▶ **Directions**: Look through the data below for the line with "TV Detail Page - /TV/:id" and the line with "to login page", then output those two and all lines in between, exactly as written.

▶ **Input records**:
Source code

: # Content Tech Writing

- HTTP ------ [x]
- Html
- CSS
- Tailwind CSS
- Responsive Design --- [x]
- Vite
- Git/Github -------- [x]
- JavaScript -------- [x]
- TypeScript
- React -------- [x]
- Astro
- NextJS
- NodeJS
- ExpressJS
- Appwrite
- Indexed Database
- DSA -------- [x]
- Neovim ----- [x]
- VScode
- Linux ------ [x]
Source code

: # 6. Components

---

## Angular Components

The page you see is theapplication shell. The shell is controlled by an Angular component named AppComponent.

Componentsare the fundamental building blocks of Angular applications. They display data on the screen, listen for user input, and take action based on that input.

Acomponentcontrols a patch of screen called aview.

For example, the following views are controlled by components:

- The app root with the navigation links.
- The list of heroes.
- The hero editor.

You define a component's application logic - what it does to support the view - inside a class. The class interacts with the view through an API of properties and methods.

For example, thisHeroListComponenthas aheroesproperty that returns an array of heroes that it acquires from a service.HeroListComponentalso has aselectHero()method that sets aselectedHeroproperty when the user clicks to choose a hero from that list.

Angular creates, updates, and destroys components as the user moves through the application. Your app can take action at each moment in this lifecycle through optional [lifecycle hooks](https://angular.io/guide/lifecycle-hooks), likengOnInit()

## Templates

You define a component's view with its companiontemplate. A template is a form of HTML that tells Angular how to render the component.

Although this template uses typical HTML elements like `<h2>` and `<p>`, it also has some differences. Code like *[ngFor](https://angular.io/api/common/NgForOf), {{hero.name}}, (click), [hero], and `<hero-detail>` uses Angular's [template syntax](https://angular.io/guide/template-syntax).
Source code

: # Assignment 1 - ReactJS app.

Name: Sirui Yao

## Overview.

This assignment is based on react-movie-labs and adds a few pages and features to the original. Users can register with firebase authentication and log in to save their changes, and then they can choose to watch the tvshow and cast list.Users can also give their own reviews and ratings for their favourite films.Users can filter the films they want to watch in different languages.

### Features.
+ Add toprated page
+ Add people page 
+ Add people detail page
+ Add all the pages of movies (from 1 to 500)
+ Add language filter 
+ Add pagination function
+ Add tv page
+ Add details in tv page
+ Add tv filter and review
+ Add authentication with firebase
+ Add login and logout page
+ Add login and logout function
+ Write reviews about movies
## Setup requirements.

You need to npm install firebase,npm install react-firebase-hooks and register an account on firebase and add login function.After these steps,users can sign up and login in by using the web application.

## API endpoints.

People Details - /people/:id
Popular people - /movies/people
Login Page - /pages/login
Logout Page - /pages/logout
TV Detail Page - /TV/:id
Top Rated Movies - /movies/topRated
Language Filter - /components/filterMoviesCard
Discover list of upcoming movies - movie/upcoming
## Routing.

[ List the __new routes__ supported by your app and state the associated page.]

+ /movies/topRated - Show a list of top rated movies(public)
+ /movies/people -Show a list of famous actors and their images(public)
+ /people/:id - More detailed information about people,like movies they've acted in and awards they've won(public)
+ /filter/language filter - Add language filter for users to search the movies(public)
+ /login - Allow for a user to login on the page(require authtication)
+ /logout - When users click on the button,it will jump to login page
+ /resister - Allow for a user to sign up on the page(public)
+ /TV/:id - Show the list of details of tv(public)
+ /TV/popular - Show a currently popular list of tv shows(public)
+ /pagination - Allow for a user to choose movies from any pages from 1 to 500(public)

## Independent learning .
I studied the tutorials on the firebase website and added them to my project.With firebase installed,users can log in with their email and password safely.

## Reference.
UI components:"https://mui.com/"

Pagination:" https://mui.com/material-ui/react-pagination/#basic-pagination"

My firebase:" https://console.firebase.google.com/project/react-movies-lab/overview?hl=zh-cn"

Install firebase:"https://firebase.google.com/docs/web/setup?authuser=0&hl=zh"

▶ **The answer**:
TV Detail Page - /TV/:id
Top Rated Movies - /movies/topRated
Language Filter - /components/filterMoviesCard
Discover list of upcoming movies - movie/upcoming
## Routing.

[ List the __new routes__ supported by your app and state the associated page.]

+ /movies/topRated - Show a list of top rated movies(public)
+ /movies/people -Show a list of famous actors and their images(public)
+ /people/:id - More detailed information about people,like movies they've acted in and awards they've won(public)
+ /filter/language filter - Add language filter for users to search the movies(public)
+ /login - Allow for a user to login on the page(require authtication)
+ /logout - When users click on the button,it will jump to login page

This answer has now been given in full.